[Given records — start]

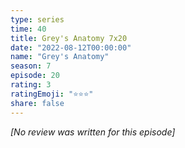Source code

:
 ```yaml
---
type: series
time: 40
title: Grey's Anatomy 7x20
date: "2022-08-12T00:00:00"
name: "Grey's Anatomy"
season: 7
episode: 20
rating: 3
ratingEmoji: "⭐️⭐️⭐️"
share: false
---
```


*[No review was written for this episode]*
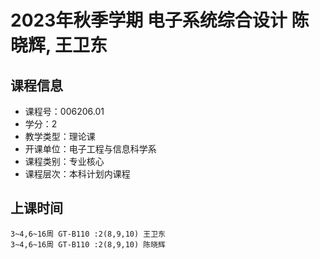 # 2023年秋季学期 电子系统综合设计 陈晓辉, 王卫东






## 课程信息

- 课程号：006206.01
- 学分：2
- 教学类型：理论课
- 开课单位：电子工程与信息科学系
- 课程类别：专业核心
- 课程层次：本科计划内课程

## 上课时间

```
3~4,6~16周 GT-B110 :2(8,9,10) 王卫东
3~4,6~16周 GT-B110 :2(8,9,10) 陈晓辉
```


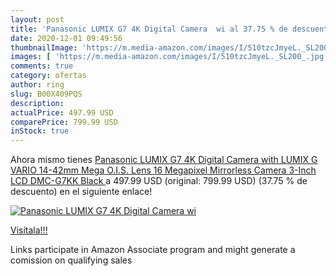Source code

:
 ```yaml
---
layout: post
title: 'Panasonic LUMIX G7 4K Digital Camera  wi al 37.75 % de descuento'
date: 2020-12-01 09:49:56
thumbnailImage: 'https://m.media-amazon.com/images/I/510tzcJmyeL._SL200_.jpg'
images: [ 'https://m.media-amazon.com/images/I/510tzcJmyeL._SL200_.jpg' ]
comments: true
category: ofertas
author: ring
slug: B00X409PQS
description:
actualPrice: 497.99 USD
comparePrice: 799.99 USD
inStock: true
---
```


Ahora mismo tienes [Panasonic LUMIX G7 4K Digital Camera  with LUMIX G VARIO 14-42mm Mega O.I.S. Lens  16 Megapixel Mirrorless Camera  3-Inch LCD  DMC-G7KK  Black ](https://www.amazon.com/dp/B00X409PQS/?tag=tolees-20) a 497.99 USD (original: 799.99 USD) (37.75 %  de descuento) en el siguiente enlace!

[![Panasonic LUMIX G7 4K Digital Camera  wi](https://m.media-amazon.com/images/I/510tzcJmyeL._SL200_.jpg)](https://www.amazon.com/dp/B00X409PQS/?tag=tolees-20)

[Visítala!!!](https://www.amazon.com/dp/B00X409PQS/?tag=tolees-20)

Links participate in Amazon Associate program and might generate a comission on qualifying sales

[Given records — finish]
[Given records — start]

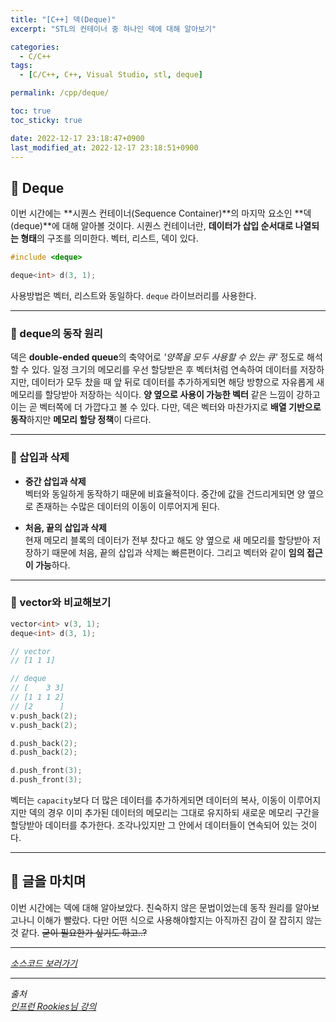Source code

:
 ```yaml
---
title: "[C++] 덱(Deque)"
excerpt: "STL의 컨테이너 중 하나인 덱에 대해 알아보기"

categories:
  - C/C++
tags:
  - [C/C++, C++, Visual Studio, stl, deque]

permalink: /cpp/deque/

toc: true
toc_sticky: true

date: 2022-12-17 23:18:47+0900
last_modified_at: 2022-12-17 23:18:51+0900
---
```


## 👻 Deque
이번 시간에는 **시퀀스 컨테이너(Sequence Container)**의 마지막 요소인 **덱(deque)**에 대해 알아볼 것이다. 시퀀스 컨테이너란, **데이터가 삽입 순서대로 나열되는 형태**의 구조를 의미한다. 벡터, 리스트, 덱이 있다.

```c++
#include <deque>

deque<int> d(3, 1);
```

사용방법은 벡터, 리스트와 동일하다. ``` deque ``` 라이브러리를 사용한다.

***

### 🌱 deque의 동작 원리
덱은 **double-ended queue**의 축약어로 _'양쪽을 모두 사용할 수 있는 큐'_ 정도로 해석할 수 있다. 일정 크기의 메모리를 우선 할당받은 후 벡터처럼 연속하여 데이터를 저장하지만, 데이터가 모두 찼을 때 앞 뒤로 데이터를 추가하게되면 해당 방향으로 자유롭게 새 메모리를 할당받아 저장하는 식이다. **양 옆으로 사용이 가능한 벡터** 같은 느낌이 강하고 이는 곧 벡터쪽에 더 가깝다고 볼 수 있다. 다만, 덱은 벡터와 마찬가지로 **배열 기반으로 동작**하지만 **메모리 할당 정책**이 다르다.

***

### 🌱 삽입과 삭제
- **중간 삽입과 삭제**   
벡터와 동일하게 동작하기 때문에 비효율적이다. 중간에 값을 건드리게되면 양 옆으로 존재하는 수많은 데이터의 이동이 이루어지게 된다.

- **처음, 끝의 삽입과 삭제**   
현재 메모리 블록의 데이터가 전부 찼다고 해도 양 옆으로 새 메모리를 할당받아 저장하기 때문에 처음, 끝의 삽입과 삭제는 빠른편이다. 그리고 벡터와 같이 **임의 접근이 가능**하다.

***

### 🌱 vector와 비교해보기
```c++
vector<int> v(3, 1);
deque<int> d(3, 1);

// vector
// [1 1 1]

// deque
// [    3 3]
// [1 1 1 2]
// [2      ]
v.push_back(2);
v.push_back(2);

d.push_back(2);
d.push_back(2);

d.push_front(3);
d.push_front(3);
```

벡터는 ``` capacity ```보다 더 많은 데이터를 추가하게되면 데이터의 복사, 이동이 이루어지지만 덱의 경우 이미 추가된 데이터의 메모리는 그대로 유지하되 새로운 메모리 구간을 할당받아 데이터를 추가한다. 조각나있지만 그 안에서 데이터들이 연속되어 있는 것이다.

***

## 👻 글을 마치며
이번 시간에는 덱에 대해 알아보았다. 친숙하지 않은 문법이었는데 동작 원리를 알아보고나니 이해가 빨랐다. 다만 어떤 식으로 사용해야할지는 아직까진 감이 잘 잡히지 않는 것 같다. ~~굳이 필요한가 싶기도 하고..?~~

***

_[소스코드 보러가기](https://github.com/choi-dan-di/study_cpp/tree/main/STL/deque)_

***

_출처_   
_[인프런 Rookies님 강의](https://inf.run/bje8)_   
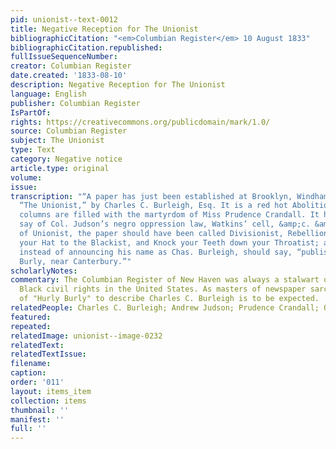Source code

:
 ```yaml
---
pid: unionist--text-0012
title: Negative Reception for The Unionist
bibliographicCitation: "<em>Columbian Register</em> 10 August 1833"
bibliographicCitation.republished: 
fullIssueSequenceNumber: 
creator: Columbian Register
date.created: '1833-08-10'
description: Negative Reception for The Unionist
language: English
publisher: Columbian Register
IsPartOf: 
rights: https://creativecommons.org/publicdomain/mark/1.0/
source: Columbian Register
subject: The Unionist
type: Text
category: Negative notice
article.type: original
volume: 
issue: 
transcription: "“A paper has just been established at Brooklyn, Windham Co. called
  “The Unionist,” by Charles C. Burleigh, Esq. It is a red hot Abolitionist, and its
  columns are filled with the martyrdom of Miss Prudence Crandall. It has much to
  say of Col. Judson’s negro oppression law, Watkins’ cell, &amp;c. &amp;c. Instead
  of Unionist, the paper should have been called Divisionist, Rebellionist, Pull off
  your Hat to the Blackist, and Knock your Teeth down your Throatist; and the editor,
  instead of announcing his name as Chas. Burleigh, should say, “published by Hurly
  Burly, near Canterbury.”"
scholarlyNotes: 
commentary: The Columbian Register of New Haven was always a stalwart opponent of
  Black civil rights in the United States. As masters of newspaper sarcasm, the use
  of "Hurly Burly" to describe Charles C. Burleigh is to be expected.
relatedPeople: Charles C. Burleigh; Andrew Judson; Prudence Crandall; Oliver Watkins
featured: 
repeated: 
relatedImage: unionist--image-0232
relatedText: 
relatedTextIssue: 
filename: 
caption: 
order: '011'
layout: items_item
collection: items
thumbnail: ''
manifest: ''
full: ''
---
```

[Given records — finish]
[Given records — start]

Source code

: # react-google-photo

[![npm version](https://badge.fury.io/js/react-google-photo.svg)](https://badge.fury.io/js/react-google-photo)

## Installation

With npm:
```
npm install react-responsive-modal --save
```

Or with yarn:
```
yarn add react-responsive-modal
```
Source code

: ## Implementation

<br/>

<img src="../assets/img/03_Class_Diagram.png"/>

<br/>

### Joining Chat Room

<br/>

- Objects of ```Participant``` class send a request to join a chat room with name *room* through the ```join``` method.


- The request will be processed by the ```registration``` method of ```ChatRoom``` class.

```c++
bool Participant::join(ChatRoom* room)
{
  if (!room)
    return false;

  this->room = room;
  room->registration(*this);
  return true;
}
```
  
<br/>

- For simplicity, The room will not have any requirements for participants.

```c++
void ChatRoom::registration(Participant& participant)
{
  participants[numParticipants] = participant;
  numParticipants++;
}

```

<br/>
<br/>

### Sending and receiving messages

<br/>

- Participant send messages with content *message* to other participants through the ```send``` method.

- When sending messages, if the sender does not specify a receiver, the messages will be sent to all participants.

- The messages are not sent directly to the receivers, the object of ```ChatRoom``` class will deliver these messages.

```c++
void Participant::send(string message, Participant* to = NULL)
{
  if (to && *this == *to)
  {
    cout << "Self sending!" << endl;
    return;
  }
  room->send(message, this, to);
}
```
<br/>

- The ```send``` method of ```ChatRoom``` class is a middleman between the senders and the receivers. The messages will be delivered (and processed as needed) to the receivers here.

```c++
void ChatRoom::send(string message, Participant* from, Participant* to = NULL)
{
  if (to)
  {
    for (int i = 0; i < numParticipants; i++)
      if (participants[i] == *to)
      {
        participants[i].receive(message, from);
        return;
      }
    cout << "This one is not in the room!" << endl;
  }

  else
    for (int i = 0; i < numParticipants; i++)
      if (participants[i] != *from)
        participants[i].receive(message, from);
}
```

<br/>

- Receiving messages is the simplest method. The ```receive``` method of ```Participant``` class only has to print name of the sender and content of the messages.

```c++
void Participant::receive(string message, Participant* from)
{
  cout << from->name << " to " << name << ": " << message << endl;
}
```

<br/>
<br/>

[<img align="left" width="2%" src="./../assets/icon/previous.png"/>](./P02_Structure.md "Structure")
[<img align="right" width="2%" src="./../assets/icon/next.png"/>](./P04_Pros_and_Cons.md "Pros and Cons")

[Given records — finish]

The problem: Copy out each line of the data that has the word "Burleigh" in it.

Exercise result:
  “The Unionist,” by Charles C. Burleigh, Esq. It is a red hot Abolitionist, and its
  instead of announcing his name as Chas. Burleigh, should say, “published by Hurly
  of "Hurly Burly" to describe Charles C. Burleigh is to be expected.
relatedPeople: Charles C. Burleigh; Andrew Judson; Prudence Crandall; Oliver Watkins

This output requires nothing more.